- [WORK REQUIRED] Look through the entries that follow and return each line that has the string "valor".

Source texts of formatted documents
-----

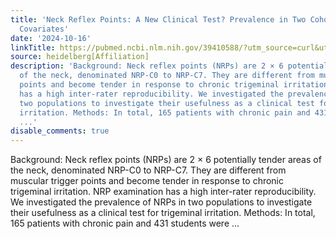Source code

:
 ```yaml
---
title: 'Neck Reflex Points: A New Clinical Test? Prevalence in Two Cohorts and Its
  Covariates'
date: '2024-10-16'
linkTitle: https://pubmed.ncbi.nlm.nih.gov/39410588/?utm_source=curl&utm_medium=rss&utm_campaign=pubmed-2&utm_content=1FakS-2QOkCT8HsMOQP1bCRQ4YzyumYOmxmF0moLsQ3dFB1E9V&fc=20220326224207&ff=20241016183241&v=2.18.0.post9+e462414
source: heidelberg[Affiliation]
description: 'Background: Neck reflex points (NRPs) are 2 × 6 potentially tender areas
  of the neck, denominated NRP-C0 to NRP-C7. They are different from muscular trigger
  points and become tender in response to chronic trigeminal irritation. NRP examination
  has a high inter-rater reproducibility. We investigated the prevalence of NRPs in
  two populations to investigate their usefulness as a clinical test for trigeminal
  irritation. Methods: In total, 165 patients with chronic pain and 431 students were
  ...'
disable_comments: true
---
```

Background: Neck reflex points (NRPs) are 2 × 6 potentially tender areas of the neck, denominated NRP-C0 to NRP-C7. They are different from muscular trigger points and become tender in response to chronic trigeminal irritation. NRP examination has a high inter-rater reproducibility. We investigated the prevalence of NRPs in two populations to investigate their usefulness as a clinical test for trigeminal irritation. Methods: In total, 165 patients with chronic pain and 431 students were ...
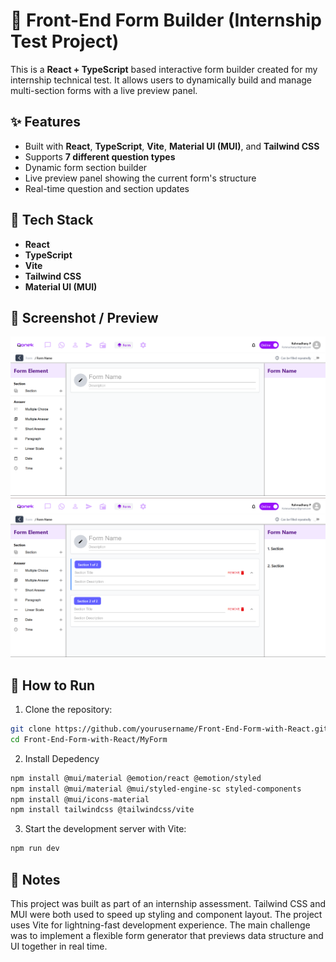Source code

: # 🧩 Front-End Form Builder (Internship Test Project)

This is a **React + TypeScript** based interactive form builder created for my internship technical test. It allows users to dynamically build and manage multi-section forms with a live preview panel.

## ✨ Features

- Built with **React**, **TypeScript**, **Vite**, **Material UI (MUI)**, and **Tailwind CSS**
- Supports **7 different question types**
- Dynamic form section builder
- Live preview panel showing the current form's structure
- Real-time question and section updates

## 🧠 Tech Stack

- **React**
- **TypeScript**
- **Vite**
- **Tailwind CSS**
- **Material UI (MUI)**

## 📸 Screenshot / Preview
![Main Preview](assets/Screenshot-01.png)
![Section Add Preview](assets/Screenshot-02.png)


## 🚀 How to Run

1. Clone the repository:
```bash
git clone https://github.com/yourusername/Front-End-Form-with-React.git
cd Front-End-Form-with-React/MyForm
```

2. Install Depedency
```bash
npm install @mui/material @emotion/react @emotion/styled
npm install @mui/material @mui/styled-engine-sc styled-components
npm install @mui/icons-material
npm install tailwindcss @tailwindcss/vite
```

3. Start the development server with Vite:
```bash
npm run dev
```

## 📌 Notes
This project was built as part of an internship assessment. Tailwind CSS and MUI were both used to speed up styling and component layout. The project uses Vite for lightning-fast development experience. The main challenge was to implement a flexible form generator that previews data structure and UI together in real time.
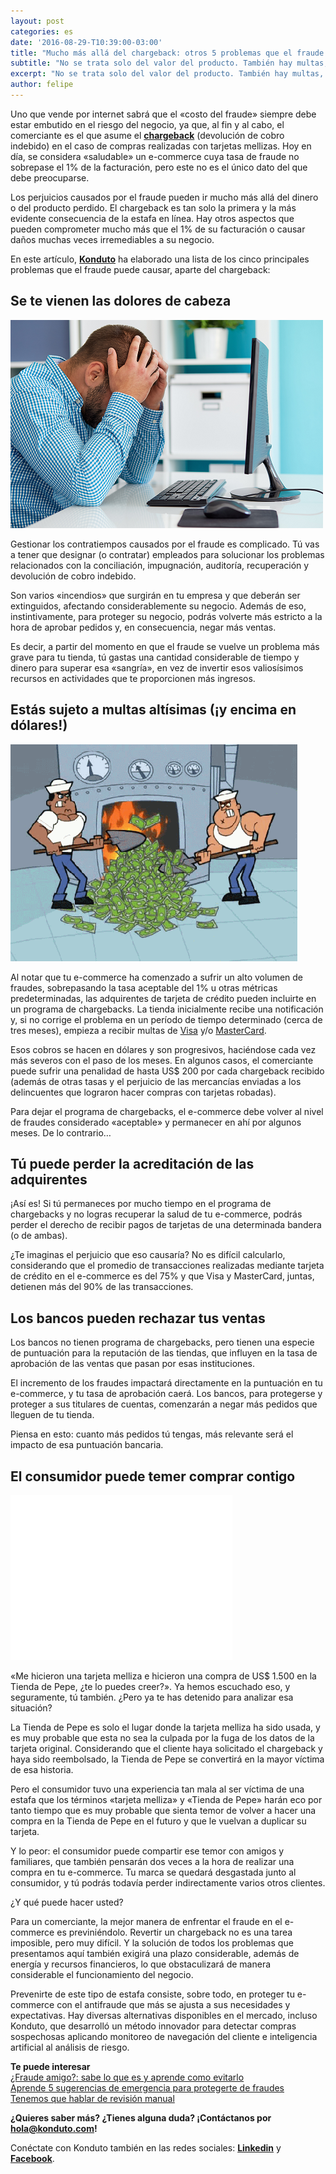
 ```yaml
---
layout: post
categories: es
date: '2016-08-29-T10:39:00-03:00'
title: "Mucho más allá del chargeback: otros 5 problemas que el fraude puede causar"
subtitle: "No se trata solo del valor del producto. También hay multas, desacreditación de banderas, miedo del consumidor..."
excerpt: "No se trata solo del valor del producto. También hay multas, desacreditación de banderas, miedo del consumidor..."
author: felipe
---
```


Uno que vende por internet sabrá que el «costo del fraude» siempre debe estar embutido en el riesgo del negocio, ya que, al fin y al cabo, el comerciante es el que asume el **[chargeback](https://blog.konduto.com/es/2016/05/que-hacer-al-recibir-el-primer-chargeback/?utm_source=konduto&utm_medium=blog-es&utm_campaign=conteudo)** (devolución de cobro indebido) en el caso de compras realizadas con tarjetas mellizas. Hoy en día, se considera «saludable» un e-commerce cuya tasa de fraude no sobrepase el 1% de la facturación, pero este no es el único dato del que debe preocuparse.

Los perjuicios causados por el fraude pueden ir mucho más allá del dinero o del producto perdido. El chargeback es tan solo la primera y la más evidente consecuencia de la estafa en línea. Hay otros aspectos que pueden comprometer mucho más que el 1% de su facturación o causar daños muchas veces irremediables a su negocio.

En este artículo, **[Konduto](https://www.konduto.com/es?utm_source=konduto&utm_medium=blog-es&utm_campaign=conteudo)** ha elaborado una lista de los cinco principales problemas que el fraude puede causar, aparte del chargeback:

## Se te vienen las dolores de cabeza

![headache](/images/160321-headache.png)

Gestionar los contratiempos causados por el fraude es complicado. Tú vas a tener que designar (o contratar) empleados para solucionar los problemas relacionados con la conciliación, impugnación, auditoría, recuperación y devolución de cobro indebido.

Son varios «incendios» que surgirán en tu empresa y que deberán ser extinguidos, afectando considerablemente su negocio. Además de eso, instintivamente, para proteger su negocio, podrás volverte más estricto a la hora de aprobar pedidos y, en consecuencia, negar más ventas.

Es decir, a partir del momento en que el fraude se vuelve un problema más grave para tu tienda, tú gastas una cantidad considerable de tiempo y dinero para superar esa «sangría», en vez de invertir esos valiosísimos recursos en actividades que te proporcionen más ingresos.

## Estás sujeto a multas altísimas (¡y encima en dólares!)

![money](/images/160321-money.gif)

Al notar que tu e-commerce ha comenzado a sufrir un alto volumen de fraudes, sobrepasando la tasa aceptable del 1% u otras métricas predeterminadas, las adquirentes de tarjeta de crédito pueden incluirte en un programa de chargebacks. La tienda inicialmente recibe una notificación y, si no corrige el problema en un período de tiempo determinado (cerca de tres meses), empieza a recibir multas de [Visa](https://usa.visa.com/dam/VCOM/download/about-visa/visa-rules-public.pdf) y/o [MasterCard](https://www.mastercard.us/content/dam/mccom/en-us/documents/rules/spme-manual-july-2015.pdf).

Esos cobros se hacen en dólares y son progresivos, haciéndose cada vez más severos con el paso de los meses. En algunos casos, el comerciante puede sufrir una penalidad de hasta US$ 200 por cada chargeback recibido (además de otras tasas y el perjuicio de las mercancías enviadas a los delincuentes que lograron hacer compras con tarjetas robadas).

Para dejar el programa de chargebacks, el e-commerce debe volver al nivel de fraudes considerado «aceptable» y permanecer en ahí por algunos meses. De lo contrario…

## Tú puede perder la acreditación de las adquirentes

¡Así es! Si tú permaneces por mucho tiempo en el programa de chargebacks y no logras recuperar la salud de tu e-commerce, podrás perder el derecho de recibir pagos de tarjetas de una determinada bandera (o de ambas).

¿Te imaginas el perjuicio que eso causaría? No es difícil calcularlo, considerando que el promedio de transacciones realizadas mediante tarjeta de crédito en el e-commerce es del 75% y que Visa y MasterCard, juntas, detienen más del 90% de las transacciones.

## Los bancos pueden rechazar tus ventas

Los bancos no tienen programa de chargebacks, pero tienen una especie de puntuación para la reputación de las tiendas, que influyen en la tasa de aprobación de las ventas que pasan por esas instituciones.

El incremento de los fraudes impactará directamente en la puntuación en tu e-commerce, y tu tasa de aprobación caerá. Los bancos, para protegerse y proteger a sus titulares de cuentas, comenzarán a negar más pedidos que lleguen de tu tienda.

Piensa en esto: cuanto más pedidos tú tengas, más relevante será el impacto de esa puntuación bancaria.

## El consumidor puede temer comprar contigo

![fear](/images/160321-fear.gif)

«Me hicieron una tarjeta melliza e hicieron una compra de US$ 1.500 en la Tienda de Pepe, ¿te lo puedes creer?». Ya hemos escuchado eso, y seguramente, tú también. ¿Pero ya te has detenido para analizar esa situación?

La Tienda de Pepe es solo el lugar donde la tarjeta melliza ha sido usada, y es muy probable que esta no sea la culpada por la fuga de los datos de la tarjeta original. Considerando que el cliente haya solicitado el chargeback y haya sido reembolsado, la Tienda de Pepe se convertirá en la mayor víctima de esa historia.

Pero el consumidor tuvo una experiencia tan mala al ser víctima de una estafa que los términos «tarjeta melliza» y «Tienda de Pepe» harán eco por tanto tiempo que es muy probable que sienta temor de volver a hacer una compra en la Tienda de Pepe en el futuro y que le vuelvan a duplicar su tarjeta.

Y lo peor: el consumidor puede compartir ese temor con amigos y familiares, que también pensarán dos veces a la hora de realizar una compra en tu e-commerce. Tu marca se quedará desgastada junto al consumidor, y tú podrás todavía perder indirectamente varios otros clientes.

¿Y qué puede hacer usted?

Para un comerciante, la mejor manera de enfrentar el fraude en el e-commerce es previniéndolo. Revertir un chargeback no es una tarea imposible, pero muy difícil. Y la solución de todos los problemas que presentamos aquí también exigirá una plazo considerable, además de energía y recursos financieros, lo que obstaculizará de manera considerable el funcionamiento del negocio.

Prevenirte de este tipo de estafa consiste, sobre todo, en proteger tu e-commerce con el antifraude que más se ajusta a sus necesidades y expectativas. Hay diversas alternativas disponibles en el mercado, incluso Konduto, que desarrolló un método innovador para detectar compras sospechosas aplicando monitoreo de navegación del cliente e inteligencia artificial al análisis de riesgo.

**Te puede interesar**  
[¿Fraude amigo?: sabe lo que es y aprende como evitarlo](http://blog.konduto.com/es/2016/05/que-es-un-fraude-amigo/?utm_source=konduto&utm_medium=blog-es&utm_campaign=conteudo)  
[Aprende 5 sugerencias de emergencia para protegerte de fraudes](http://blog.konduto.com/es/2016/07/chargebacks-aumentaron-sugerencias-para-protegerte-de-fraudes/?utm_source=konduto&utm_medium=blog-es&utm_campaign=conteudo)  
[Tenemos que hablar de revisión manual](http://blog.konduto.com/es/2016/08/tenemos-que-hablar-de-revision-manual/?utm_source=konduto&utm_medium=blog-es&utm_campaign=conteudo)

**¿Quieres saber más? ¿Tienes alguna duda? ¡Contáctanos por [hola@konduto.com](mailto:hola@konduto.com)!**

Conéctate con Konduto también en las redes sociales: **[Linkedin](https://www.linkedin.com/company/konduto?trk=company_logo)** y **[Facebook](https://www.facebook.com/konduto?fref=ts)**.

-----

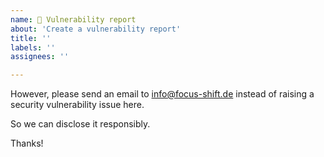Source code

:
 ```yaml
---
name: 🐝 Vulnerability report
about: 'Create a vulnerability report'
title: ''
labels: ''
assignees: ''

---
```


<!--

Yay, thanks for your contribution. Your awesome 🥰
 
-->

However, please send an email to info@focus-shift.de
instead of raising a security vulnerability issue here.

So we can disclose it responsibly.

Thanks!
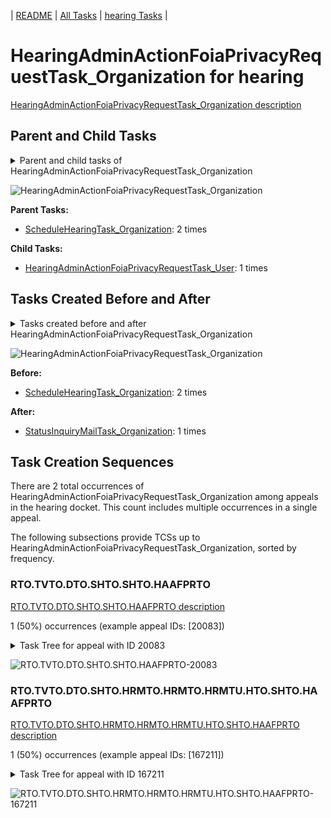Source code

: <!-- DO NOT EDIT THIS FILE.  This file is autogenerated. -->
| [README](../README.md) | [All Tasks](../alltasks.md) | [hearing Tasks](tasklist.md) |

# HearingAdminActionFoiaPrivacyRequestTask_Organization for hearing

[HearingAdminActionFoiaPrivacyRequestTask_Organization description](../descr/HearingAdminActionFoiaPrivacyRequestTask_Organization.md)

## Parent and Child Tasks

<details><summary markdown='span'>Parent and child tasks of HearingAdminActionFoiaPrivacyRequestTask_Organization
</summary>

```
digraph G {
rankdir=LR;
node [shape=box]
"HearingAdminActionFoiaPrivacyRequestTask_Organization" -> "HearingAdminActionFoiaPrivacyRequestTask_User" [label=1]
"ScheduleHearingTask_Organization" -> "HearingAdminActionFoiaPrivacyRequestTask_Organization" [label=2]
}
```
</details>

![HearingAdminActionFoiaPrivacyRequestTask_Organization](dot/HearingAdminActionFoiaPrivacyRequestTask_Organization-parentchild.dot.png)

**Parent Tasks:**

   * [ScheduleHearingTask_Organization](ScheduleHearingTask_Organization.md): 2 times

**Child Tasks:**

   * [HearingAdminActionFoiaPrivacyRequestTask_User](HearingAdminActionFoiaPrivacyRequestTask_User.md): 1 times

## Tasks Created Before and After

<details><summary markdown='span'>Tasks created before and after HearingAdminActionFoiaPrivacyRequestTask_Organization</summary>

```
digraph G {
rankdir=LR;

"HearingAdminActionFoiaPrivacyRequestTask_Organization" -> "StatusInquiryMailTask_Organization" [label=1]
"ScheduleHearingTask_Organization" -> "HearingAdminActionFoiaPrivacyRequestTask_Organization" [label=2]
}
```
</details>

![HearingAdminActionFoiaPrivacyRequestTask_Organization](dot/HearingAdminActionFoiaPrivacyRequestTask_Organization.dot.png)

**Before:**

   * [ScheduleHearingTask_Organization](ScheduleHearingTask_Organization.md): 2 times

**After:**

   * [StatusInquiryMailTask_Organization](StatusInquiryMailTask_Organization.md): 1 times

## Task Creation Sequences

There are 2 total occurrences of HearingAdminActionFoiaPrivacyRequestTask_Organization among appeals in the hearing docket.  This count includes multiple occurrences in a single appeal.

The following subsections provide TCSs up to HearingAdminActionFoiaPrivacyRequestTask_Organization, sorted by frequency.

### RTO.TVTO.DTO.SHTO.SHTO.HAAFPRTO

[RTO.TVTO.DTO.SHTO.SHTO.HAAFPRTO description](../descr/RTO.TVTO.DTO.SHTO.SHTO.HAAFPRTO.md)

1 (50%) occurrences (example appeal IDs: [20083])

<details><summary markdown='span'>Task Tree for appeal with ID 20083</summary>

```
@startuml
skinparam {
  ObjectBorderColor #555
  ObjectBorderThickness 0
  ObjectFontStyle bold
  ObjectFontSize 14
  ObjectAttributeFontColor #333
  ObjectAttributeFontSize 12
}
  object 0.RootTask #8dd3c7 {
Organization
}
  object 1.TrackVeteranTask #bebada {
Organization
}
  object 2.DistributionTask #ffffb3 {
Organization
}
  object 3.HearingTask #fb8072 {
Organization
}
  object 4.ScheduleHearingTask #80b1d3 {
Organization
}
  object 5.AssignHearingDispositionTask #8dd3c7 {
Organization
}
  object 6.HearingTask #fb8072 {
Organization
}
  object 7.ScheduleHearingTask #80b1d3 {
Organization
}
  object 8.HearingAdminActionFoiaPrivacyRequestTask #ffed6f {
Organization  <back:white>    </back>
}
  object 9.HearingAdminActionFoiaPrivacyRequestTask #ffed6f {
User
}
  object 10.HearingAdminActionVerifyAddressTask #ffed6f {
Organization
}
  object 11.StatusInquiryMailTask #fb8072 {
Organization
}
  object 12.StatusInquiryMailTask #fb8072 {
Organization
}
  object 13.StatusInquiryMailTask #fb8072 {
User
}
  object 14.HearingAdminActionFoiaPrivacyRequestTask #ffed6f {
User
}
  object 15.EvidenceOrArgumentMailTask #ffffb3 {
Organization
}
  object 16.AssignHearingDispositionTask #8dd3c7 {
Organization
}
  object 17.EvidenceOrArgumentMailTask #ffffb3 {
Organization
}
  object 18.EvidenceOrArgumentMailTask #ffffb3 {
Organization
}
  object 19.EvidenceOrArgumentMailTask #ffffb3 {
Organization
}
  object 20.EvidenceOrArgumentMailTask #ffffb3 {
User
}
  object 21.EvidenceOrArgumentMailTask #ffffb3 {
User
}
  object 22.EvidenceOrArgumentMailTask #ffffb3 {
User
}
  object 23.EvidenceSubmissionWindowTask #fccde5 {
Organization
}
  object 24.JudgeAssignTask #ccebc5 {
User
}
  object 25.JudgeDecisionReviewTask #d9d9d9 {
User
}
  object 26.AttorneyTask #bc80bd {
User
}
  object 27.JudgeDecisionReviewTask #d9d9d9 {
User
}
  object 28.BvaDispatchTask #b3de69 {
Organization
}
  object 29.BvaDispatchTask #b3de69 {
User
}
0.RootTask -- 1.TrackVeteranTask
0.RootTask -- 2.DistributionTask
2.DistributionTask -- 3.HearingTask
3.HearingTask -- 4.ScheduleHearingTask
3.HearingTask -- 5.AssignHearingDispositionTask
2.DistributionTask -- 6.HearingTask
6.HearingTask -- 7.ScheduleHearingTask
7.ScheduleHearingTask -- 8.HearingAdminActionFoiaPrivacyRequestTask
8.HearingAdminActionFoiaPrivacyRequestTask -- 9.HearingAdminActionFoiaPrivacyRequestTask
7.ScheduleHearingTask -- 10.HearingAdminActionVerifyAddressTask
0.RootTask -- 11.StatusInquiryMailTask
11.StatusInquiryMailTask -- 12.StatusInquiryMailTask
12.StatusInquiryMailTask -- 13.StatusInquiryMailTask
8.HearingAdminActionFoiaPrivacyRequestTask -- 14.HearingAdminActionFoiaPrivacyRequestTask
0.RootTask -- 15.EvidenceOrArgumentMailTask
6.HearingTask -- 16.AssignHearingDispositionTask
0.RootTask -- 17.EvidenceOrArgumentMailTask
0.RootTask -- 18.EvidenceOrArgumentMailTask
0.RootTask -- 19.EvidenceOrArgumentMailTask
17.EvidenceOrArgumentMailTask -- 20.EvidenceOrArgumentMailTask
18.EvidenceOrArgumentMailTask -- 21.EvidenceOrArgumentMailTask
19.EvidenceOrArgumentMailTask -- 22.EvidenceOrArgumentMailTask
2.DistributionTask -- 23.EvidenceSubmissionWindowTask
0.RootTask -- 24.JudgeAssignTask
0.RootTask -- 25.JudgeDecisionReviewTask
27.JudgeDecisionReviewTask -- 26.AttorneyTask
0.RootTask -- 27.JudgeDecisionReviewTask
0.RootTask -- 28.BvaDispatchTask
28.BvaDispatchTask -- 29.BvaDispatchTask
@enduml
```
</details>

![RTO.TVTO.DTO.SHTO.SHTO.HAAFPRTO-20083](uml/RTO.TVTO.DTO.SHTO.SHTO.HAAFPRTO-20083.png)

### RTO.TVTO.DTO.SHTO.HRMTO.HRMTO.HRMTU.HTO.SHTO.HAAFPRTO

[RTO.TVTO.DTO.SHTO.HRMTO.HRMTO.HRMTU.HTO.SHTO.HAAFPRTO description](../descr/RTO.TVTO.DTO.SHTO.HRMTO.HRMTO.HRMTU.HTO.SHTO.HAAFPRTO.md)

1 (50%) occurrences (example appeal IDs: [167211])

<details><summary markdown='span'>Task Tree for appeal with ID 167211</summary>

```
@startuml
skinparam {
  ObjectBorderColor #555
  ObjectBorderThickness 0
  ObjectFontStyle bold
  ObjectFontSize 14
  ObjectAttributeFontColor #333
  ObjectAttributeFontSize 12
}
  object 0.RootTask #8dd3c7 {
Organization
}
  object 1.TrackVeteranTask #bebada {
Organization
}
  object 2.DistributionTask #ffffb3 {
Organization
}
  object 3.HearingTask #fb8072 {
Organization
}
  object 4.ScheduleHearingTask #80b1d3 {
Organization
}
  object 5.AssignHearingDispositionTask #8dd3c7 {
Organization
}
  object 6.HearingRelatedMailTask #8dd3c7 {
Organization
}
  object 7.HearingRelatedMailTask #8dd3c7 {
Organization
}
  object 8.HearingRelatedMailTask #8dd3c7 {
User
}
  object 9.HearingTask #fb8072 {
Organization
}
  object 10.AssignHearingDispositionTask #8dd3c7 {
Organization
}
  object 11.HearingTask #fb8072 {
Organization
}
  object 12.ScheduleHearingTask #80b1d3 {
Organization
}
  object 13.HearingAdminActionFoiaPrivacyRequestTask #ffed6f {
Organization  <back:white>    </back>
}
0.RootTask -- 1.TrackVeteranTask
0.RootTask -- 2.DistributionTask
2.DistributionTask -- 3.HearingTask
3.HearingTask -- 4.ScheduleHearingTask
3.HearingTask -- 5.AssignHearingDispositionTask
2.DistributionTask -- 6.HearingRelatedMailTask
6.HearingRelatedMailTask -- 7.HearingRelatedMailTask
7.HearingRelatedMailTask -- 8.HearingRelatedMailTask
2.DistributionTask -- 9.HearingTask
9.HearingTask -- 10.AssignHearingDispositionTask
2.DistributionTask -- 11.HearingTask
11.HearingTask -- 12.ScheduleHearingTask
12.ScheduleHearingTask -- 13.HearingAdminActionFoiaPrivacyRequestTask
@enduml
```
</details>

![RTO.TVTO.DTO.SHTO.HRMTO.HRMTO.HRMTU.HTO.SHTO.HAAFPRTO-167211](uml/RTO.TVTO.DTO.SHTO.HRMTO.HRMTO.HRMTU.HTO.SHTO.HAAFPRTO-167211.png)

-----

- [YOUR RESPONSE]
subtitle: "No se trata solo del valor del producto. También hay multas, desacreditación de banderas, miedo del consumidor..."
excerpt: "No se trata solo del valor del producto. También hay multas, desacreditación de banderas, miedo del consumidor..."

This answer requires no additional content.